_About this task:_ From the entries below, return only the lines starting at the one that contains "Duke Wilhelm von" and ending at the one that contains "Lin nodded, her", exactly as they stand.

_Input data:_
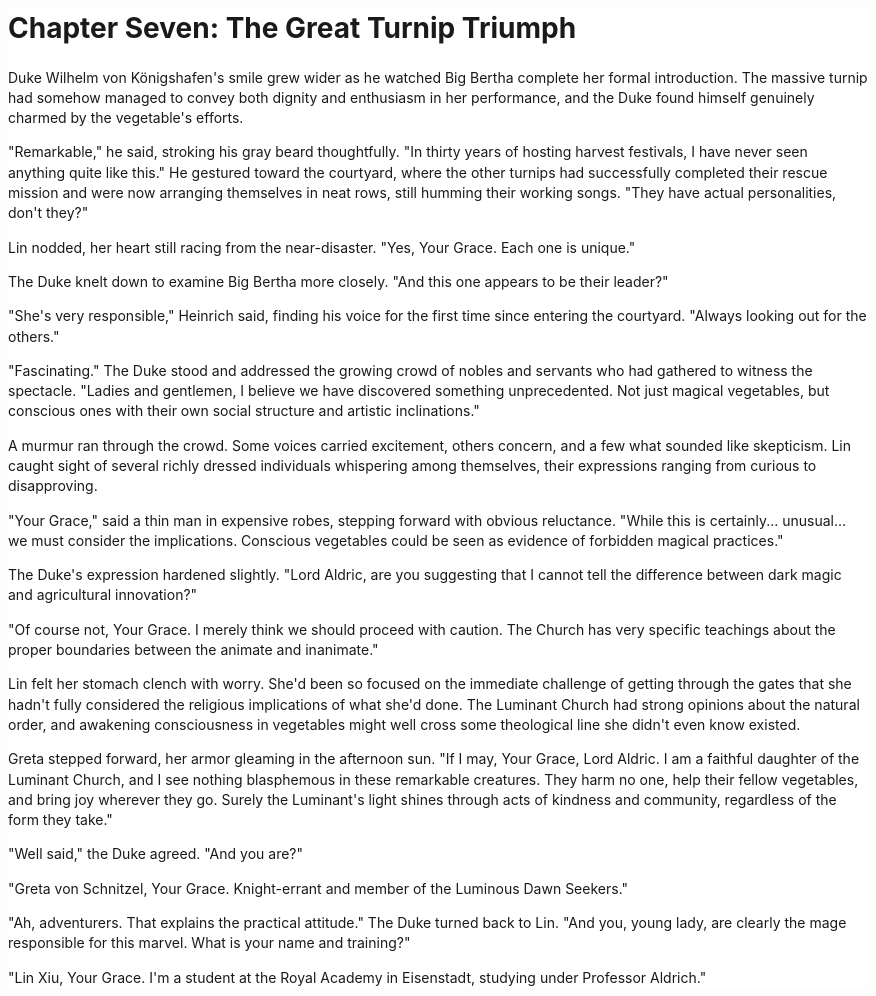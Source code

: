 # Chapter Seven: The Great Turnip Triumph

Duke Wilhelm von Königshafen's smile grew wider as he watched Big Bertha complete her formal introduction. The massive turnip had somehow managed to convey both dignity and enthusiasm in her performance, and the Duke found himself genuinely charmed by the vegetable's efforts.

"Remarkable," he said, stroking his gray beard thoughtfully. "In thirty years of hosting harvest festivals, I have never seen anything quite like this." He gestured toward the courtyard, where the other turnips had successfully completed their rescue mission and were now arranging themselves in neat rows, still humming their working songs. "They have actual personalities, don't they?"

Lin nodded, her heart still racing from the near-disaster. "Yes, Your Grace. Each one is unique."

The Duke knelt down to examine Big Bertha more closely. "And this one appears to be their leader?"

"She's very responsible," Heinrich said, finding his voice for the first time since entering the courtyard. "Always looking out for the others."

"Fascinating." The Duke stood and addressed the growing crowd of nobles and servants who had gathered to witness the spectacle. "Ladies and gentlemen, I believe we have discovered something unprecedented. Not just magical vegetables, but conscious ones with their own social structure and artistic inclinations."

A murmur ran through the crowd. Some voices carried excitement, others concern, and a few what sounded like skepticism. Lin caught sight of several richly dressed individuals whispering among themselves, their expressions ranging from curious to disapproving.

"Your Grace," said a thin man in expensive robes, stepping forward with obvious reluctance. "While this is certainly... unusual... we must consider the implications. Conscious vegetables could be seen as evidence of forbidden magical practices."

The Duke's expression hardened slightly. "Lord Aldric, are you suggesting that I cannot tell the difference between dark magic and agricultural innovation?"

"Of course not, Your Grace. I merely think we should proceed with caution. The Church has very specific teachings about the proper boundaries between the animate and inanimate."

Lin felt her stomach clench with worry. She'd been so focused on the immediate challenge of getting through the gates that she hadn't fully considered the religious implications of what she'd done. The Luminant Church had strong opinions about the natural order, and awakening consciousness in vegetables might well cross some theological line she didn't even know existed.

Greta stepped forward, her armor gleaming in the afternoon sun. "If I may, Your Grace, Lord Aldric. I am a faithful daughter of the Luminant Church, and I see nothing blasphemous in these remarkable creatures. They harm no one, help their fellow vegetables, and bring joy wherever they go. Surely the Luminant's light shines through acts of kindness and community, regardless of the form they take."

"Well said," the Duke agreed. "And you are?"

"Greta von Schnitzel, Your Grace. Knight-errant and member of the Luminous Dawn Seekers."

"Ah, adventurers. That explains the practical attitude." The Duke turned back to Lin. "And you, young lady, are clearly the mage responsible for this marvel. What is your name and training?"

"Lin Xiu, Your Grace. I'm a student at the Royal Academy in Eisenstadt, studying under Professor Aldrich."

_Response area:_
Duke Wilhelm von Königshafen's smile grew wider as he watched Big Bertha complete her formal introduction. The massive turnip had somehow managed to convey both dignity and enthusiasm in her performance, and the Duke found himself genuinely charmed by the vegetable's efforts.

"Remarkable," he said, stroking his gray beard thoughtfully. "In thirty years of hosting harvest festivals, I have never seen anything quite like this." He gestured toward the courtyard, where the other turnips had successfully completed their rescue mission and were now arranging themselves in neat rows, still humming their working songs. "They have actual personalities, don't they?"

Lin nodded, her heart still racing from the near-disaster. "Yes, Your Grace. Each one is unique."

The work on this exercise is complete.